Training Export
GalaxDB can export versioned datasets in Lance format — a columnar format optimized for ML training. A single SQL command creates a snapshot and exports it as a PyTorch-ready dataset with zero-copy memory-mapped access.
Overview
The training export workflow:
- Create a version tag with
FOR TRAINING - Call
db.training_dataset('tag')to export the Lance dataset - Load the dataset into PyTorch with
lance.dataset(path).to_pytorch()
-- Step 1: Create training snapshot
CREATE VERSION TAG 'train-v1'
FOR TRAINING
WITH TRAINING PRECISION 'float32'
TRAINING SEED 42;import galaxdb
import lance
import torch
db = galaxdb.Database("./data")
# Step 2: Export as Lance dataset
path = db.training_dataset("train-v1")
print(f"Dataset at: {path}")
# Step 3: Load into PyTorch — zero-copy, memory-mapped
dataset = lance.dataset(path).to_pytorch()
loader = torch.utils.data.DataLoader(dataset, batch_size=32, shuffle=True)
for batch in loader:
# batch is a dict of tensors, one per column
ids = batch['id']
embeddings = batch['body'] # float32[384] per row
# ... train your modelLance Format
Lance is a columnar format designed for ML workloads. Key properties:
- Zero-copy reads: PyTorch tensors are memory-mapped directly from disk — no deserialization overhead
- Columnar layout: read only the columns you need (e.g., just embeddings, not text)

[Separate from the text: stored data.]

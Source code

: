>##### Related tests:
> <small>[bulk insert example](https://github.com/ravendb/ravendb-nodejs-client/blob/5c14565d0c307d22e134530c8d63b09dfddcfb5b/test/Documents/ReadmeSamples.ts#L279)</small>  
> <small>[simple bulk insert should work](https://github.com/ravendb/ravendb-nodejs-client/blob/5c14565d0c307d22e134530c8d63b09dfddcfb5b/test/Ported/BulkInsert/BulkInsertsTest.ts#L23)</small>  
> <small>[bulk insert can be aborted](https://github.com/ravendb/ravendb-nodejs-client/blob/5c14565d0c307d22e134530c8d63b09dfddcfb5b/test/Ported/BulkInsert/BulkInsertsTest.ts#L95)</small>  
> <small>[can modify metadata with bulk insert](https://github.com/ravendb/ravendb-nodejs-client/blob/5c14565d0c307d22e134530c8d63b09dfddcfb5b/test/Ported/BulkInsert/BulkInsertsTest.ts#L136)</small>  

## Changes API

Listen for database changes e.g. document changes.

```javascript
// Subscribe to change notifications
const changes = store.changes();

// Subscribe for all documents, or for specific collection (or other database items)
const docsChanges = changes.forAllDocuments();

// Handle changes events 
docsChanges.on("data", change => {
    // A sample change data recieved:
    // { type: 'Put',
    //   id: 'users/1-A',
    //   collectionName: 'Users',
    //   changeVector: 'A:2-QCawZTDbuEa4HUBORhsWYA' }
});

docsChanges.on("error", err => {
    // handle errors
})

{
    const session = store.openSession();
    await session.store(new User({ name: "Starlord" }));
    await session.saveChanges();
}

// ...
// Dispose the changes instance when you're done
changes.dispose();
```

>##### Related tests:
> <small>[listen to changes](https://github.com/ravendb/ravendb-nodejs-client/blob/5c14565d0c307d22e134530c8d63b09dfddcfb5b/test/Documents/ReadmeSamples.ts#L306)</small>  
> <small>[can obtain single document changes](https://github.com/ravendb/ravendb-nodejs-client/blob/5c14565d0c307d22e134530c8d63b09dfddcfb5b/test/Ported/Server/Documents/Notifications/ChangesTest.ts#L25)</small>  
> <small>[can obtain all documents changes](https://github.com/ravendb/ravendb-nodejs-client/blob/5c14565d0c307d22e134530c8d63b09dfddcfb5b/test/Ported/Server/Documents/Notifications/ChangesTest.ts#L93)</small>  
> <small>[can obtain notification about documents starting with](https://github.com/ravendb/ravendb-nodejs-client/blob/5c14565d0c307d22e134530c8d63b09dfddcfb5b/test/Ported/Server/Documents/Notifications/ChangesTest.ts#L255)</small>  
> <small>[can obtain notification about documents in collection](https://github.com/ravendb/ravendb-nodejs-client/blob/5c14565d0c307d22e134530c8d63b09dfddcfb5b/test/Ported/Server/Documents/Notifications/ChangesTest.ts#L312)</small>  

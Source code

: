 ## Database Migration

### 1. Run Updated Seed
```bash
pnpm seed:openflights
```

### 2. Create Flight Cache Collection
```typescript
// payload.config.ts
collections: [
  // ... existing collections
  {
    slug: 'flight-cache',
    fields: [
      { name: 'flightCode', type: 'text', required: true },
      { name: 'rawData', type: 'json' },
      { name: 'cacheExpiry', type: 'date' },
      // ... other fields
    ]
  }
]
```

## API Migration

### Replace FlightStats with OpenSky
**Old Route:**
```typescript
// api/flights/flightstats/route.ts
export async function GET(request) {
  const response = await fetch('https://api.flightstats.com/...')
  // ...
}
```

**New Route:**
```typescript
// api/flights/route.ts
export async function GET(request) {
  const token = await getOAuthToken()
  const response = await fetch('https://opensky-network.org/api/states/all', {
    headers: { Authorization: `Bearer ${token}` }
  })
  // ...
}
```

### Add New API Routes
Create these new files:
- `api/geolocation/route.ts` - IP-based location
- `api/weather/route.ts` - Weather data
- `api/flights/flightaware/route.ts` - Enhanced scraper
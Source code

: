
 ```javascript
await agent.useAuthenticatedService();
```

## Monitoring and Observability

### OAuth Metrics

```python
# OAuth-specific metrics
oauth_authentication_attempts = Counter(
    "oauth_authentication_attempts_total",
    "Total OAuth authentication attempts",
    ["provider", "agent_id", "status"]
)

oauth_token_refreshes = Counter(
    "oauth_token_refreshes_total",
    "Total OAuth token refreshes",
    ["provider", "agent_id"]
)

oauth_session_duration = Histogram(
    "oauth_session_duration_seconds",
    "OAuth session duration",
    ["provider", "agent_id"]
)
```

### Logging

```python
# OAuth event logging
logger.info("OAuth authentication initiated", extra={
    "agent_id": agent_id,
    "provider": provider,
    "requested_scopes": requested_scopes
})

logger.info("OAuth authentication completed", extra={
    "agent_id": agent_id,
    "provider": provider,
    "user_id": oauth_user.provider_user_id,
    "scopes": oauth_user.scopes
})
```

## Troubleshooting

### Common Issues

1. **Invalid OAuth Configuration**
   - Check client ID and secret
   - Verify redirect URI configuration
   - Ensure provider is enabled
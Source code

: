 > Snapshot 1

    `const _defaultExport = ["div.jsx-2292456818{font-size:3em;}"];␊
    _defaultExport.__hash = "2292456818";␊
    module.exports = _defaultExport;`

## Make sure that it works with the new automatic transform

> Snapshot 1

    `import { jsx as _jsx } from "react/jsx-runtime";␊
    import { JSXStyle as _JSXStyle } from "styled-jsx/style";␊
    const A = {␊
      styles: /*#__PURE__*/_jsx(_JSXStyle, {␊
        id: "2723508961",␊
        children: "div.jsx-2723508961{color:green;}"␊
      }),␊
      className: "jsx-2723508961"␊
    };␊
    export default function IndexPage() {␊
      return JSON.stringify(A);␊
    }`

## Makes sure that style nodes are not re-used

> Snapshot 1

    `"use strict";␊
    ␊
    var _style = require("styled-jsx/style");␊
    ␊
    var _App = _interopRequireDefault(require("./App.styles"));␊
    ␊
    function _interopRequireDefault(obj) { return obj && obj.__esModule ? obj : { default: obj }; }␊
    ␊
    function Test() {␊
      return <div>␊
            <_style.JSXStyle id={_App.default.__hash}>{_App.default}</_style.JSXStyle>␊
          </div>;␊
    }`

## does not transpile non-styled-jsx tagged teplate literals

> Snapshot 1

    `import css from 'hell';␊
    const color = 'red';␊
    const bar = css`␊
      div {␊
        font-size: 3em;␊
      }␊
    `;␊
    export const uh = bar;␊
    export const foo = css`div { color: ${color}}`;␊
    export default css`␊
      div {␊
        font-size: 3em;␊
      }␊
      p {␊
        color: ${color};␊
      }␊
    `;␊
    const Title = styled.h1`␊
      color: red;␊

- Random access: O(1) row access by index, unlike Parquet which requires sequential scan
- Versioned: each export is a separate Lance dataset directory
The exported dataset lives at <database>/training_exports/<tag>_<timestamp>/. Repeat calls with the same tag overwrite the previous export.
Precision Options
The WITH TRAINING PRECISION clause controls how embedding vectors are stored in the Lance dataset:
| Precision | Bytes/dim | Size vs float32 | Use case |
|---|---|---|---|
| float32 | 4 | 1× | Full precision, default |
| sq8 | 1 | 4× smaller | 8-bit scalar quantization |
| rabitq | 1/32 | 32× smaller | Binary quantization, maximum compression |
Tip
float32 is the right choice. Use sq8 when dataset size is a constraint and you can tolerate slight quality loss. rabitq is for extreme compression scenarios.PyTorch Integration
The Lance PyTorch integration provides an IterableDataset with zero-copy memory-mapped access. This means the training data is read directly from the Lance files without loading the entire dataset into RAM.
import galaxdb
import lance
import torch
from torch.utils.data import DataLoader
db = galaxdb.Database("./data")
# Create snapshot with deduplication
db.execute("""
CREATE VERSION TAG 'train-deduped'
FOR TRAINING
WITH TRAINING PRECISION 'float32'
TRAINING SEED 42
""")
# Export
path = db.training_dataset("train-deduped")
# Load with Lance
ds = lance.dataset(path)
print(f"Rows: {ds.count_rows()}")
print(f"Schema: {ds.schema}")
# PyTorch DataLoader
pytorch_ds = ds.to_pytorch()
loader = DataLoader(pytorch_ds, batch_size=64, num_workers=4)
for epoch in range(10):
for batch in loader:
embeddings = batch['body'] # shape: [64, 384]
labels = batch['label'] # shape: [64]
# ... training stepThe create_training_snapshot Python method is a convenience wrapper that creates the version tag and returns the timestamp:
# Equivalent to CREATE VERSION TAG ... FOR TRAINING
ts = db.create_training_snapshot('train-v1', seed=42)
print(f"Snapshot at timestamp: {ts}")
path = db.training_dataset('train-v1')
# path: ./data/training_exports/train-v1_1715385600000000/